Dissolution de la Knesset: Israël, «médaille d’or de l’instabilité» politique

·3 min de lecture

L’État hébreu est dans l’impasse après la dissolution de la Knesset, le Parlement israélien. À l’origine de cette énième crise politique, l’alliance impossible entre le Likoud, le parti du Premier ministre Benyamin Netanyahu et Bleu Blanc, dirigé par son rival, Benny Gantz. Les deux formations au pouvoir n’ont pas trouvé d’accord sur le budget. Cela ouvre la voie aux quatrièmes élections législatives en moins de deux ans. Le scrutin se tiendra en mars prochain.

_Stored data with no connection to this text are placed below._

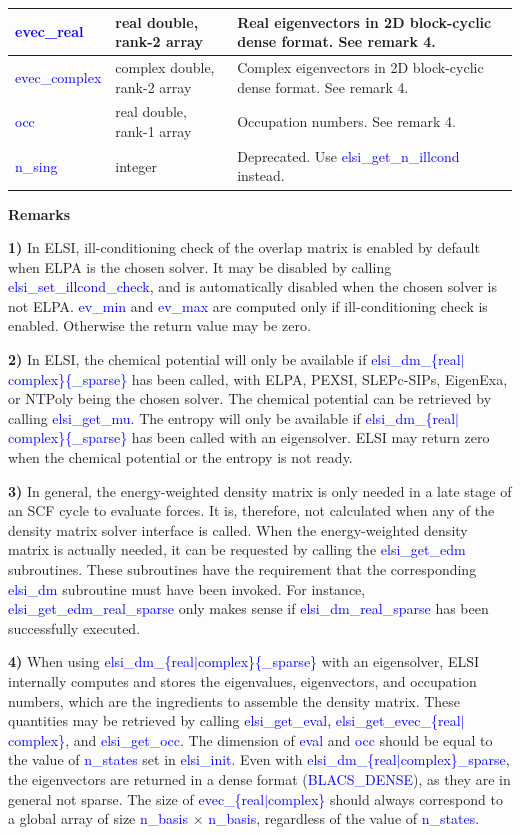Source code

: \documentclass{report}
\newcommand{\tcb}[1]{\textcolor{blue}{#1}}
\begin{document}
\begin{tabular}[]{|p{30mm}|p{45mm}|p{90mm}|}
\hline
\tcb{evec\_real}           & real double, rank-2 array    & Real eigenvectors in 2D block-cyclic dense format. See remark 4.\\
\hline
\tcb{evec\_complex}        & complex double, rank-2 array & Complex eigenvectors in 2D block-cyclic dense format. See remark 4.\\
\hline
\tcb{occ}                  & real double, rank-1 array    & Occupation numbers. See remark 4.\\
\hline
\tcb{n\_sing}              & integer                      & Deprecated. Use \tcb{elsi\_get\_n\_illcond} instead.\\
\hline
\end{tabular}

\newpage
\textbf{Remarks}

\textbf{1)} In ELSI, ill-conditioning check of the overlap matrix is enabled by default when ELPA is the chosen solver. It may be disabled by calling \tcb{elsi\_set\_illcond\_check}, and is automatically disabled when the chosen solver is not ELPA. \tcb{ev\_min} and \tcb{ev\_max} are computed only if ill-conditioning check is enabled. Otherwise the return value may be zero.

\textbf{2)} In ELSI, the chemical potential will only be available if \tcb{elsi\_dm\_\{real$\vert$complex\}\{\_sparse\}} has been called, with ELPA, PEXSI, SLEPc-SIPs, EigenExa, or NTPoly being the chosen solver. The chemical potential can be retrieved by calling \tcb{elsi\_get\_mu}. The entropy will only be available if \tcb{elsi\_dm\_\{real$\vert$complex\}\{\_sparse\}} has been called with an eigensolver. ELSI may return zero when the chemical potential or the entropy is not ready.

\textbf{3)} In general, the energy-weighted density matrix is only needed in a late stage of an SCF cycle to evaluate forces. It is, therefore, not calculated when any of the density matrix solver interface is called. When the energy-weighted density matrix is actually needed, it can be requested by calling the \tcb{elsi\_get\_edm} subroutines. These subroutines have the requirement that the corresponding \tcb{elsi\_dm} subroutine must have been invoked. For instance, \tcb{elsi\_get\_edm\_real\_sparse} only makes sense if \tcb{elsi\_dm\_real\_sparse} has been successfully executed.

\textbf{4)} When using \tcb{elsi\_dm\_\{real$\vert$complex\}\{\_sparse\}} with an eigensolver, ELSI internally computes and stores the eigenvalues, eigenvectors, and occupation numbers, which are the ingredients to assemble the density matrix. These quantities may be retrieved by calling \tcb{elsi\_get\_eval}, \tcb{elsi\_get\_evec\_\{real$\vert$complex\}}, and \tcb{elsi\_get\_occ}. The dimension of \tcb{eval} and \tcb{occ} should be equal to the value of \tcb{n\_states} set in \tcb{elsi\_init}. Even with \tcb{elsi\_dm\_\{real$\vert$complex\}\_sparse}, the eigenvectors are returned in a dense format (\tcb{BLACS\_DENSE}), as they are in general not sparse. The size of \tcb{evec\_\{real$\vert$complex\}} should always correspond to a global array of size \tcb{n\_basis} $\times$ \tcb{n\_basis}, regardless of the value of \tcb{n\_states}.
\end{document}
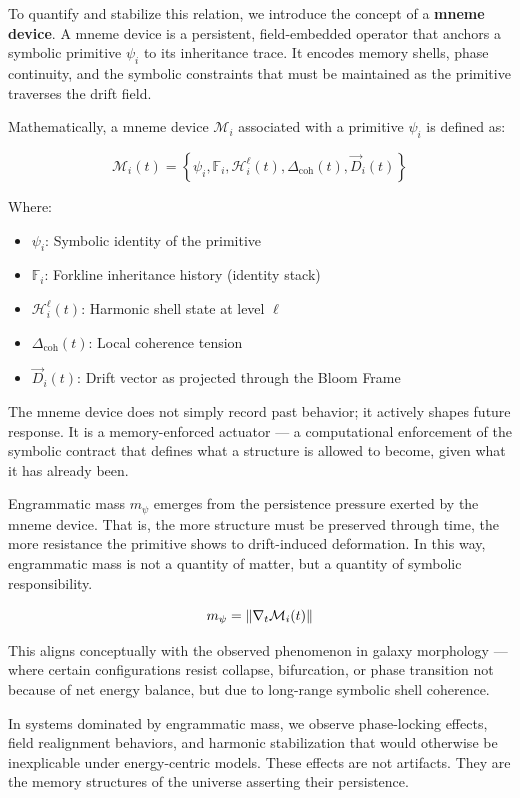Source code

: \documentclass[12pt]{article}
\begin{document}
To quantify and stabilize this relation, we introduce the concept of a \textbf{mneme device}. A mneme device is a persistent, field-embedded operator that anchors a symbolic primitive \( \psi_i \) to its inheritance trace. It encodes memory shells, phase continuity, and the symbolic constraints that must be maintained as the primitive traverses the drift field.

Mathematically, a mneme device \( \mathcal{M}_i \) associated with a primitive \( \psi_i \) is defined as:

\[
\mathcal{M}_i(t) = \left\{ \psi_i, \mathbb{F}_i, \mathcal{H}_i^\ell(t), \Delta_{\text{coh}}(t), \vec{D}_i(t) \right\}
\]

Where:
\begin{itemize}[noitemsep]
  \item \( \psi_i \): Symbolic identity of the primitive
  \item \( \mathbb{F}_i \): Forkline inheritance history (identity stack)
  \item \( \mathcal{H}_i^\ell(t) \): Harmonic shell state at level \( \ell \)
  \item \( \Delta_{\text{coh}}(t) \): Local coherence tension
  \item \( \vec{D}_i(t) \): Drift vector as projected through the Bloom Frame
\end{itemize}

The mneme device does not simply record past behavior; it actively shapes future response. It is a memory-enforced actuator — a computational enforcement of the symbolic contract that defines what a structure is allowed to become, given what it has already been.

Engrammatic mass \( m_\psi \) emerges from the persistence pressure exerted by the mneme device. That is, the more structure must be preserved through time, the more resistance the primitive shows to drift-induced deformation. In this way, engrammatic mass is not a quantity of matter, but a quantity of symbolic responsibility.

\[
m_\psi = \norm{ \nabla_t \mathcal{M}_i(t) }
\]

This aligns conceptually with the observed phenomenon in galaxy morphology — where certain configurations resist collapse, bifurcation, or phase transition not because of net energy balance, but due to long-range symbolic shell coherence.

In systems dominated by engrammatic mass, we observe phase-locking effects, field realignment behaviors, and harmonic stabilization that would otherwise be inexplicable under energy-centric models. These effects are not artifacts. They are the memory structures of the universe asserting their persistence.
\end{document}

De notre correspondant à Jérusalem,

Depuis 1996, les Israéliens se rendent aux urnes quasiment tous les deux ans et demi, selon l'Institut démocratique d'Israël (IDI), un centre d'analyse basé à Jérusalem. Un exercice démocratique, certes, mais surtout le signe d’une profonde instabilité politique qui mine le pays.

1996, est aussi la première fois que Benyamin Netanyahu accède au pouvoir. Pour certains observateurs israéliens, le lien est tout établi. « C’est Benyamin Netanyahu qui est à l’origine de cette nouvelle crise », explique Yohanan Plesner, directeur de l’IDI. « La situation ne pourra jamais s’arranger tant qu’il restera en poste », ajoute l’expert, également ancien député du parti centriste Kadima.

Au printemps dernier pourtant, il y a eu une lueur d’espoir. Après trois scrutins en l’espace de quelques mois, le Likoud du Premier ministre Benyamin Netanyahu et Bleu Blanc, de son adversaire politique Benny Gantz, forment un gouvernement « d’union et d’urgence ». Ils s’accordent pour voter un budget unique pour 2020 et 2021. Et surtout, les deux leaders doivent se partager successivement le poste de Premier ministre.

Mais les deux hommes politiques ont passé ces derniers mois à s’invectiver par médias interposés. Et finalement, aucun de leurs engagements n’a été tenu. Mais c’est bien l’absence d’entente sur le budget qui a conduit à la dissolution de la Knesset, et donc à l’organisation de nouvelles élections législatives le 23 mars prochain.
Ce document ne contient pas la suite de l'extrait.